• [THE TASK]
Search the listing below for the string "quad" and copy every line where it occurs.

• [SUPPLIED DATA]

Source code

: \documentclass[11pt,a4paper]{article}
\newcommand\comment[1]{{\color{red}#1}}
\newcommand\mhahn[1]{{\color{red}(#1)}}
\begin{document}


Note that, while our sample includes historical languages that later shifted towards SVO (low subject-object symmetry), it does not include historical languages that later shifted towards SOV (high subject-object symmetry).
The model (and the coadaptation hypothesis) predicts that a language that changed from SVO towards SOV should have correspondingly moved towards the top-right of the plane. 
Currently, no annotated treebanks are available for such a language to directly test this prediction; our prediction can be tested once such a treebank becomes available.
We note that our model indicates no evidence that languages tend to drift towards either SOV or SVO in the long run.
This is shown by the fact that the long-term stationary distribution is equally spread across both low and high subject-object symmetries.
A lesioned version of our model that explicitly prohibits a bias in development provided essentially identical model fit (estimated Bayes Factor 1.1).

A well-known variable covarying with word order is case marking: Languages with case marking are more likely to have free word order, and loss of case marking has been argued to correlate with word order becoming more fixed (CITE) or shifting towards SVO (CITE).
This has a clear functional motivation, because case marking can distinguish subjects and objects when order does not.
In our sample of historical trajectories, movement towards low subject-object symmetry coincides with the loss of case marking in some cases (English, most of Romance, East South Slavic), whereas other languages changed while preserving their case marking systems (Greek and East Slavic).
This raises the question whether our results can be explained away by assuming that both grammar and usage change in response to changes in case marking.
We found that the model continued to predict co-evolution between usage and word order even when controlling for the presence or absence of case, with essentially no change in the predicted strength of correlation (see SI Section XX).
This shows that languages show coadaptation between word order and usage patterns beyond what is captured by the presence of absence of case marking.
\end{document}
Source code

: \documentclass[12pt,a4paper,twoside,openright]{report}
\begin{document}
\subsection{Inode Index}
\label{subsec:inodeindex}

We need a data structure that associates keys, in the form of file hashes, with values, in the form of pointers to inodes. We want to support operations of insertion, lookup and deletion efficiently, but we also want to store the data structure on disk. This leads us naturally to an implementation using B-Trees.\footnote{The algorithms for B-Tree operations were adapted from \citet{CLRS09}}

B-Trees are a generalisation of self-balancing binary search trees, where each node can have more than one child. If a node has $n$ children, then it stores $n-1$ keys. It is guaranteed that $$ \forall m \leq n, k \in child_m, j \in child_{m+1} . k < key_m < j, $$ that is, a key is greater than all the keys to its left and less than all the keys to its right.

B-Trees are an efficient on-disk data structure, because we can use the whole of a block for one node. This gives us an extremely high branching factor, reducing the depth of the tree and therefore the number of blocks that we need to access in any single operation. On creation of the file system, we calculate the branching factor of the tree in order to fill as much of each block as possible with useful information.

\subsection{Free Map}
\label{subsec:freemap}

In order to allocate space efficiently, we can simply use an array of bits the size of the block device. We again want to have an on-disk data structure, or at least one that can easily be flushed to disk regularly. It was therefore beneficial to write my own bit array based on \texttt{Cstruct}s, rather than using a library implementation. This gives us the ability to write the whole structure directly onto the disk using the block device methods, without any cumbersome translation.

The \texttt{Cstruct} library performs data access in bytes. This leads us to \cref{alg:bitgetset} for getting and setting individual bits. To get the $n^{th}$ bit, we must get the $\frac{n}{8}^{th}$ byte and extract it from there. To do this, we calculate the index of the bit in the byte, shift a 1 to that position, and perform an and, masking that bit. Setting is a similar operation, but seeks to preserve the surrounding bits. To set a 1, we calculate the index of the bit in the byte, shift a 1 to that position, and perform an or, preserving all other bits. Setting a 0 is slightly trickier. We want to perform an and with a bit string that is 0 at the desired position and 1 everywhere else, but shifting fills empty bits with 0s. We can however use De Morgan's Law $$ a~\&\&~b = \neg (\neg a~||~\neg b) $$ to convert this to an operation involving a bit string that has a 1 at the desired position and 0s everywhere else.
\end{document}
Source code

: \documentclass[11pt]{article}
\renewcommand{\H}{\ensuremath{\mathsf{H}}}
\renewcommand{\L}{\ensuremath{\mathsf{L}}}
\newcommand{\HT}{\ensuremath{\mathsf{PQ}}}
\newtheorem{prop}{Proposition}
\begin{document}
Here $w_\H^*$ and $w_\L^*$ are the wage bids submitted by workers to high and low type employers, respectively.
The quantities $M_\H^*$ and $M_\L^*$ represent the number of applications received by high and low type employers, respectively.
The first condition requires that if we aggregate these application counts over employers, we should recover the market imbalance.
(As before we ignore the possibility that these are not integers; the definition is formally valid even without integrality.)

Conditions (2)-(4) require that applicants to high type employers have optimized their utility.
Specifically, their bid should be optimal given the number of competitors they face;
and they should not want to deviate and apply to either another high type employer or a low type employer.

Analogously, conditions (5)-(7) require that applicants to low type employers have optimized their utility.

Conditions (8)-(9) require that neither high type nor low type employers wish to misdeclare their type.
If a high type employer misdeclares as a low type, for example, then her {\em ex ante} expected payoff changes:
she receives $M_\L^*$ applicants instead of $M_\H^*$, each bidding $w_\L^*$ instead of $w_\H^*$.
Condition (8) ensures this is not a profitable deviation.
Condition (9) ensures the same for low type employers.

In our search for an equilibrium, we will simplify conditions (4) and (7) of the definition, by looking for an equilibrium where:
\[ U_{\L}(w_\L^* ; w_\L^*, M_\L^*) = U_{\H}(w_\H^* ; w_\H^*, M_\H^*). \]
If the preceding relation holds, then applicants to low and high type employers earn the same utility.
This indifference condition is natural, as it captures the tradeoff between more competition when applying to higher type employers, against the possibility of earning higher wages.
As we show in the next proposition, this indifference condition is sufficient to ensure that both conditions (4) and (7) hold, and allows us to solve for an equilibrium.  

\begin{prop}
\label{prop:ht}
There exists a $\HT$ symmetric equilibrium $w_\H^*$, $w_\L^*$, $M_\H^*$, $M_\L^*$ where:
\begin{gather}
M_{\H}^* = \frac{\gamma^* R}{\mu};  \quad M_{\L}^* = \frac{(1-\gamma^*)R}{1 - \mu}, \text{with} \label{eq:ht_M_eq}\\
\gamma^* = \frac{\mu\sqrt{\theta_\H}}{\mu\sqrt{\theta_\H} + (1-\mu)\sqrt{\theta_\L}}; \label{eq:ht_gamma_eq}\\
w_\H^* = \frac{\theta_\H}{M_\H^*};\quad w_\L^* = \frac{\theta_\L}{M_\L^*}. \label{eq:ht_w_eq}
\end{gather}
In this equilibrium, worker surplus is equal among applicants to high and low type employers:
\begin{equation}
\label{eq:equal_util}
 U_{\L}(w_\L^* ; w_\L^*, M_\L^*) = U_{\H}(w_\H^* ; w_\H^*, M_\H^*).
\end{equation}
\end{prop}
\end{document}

• [SOLVED PROBLEM]
M_{\H}^* = \frac{\gamma^* R}{\mu};  \quad M_{\L}^* = \frac{(1-\gamma^*)R}{1 - \mu}, \text{with} \label{eq:ht_M_eq}\\
w_\H^* = \frac{\theta_\H}{M_\H^*};\quad w_\L^* = \frac{\theta_\L}{M_\L^*}. \label{eq:ht_w_eq}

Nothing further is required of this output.